> [What you will do]: Print every record exactly, but leave out the pictures.

Provided entries START

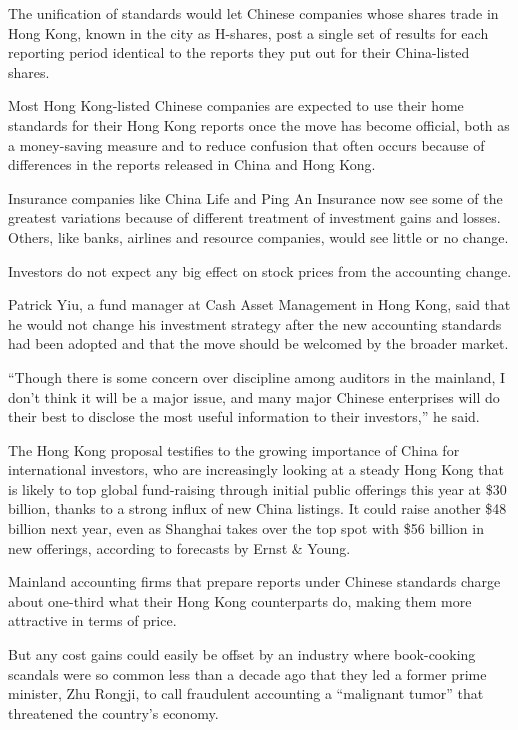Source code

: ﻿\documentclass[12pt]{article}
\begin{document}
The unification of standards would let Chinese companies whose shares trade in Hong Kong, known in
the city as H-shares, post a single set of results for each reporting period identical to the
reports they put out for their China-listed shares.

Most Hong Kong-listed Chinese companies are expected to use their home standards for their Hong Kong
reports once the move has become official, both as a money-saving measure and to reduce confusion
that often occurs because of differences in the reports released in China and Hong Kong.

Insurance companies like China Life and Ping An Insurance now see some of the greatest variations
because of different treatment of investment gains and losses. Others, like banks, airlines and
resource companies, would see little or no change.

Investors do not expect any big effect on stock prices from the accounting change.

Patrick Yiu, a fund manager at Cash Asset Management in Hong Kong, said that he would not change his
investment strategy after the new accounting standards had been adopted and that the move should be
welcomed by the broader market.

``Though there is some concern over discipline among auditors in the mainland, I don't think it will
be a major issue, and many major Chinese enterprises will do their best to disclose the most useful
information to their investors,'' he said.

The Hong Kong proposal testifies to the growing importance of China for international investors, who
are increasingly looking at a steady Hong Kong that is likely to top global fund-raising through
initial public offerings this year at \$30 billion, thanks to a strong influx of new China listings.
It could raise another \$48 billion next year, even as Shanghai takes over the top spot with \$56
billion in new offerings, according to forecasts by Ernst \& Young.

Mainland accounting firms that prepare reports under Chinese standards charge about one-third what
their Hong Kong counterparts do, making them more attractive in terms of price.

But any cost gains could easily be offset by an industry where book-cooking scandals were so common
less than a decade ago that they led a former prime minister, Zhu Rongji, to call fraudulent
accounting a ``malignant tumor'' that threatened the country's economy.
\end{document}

Provided entries END

> [Response below]:
Source code

: ﻿\documentclass[12pt]{article}
\begin{document}
The unification of standards would let Chinese companies whose shares trade in Hong Kong, known in
the city as H-shares, post a single set of results for each reporting period identical to the
reports they put out for their China-listed shares.

Most Hong Kong-listed Chinese companies are expected to use their home standards for their Hong Kong
reports once the move has become official, both as a money-saving measure and to reduce confusion
that often occurs because of differences in the reports released in China and Hong Kong.

Insurance companies like China Life and Ping An Insurance now see some of the greatest variations
because of different treatment of investment gains and losses. Others, like banks, airlines and
resource companies, would see little or no change.

Investors do not expect any big effect on stock prices from the accounting change.

Patrick Yiu, a fund manager at Cash Asset Management in Hong Kong, said that he would not change his
investment strategy after the new accounting standards had been adopted and that the move should be
welcomed by the broader market.

``Though there is some concern over discipline among auditors in the mainland, I don't think it will
be a major issue, and many major Chinese enterprises will do their best to disclose the most useful
information to their investors,'' he said.

The Hong Kong proposal testifies to the growing importance of China for international investors, who
are increasingly looking at a steady Hong Kong that is likely to top global fund-raising through
initial public offerings this year at \$30 billion, thanks to a strong influx of new China listings.
It could raise another \$48 billion next year, even as Shanghai takes over the top spot with \$56
billion in new offerings, according to forecasts by Ernst \& Young.

Mainland accounting firms that prepare reports under Chinese standards charge about one-third what
their Hong Kong counterparts do, making them more attractive in terms of price.

But any cost gains could easily be offset by an industry where book-cooking scandals were so common
less than a decade ago that they led a former prime minister, Zhu Rongji, to call fraudulent
accounting a ``malignant tumor'' that threatened the country's economy.
\end{document}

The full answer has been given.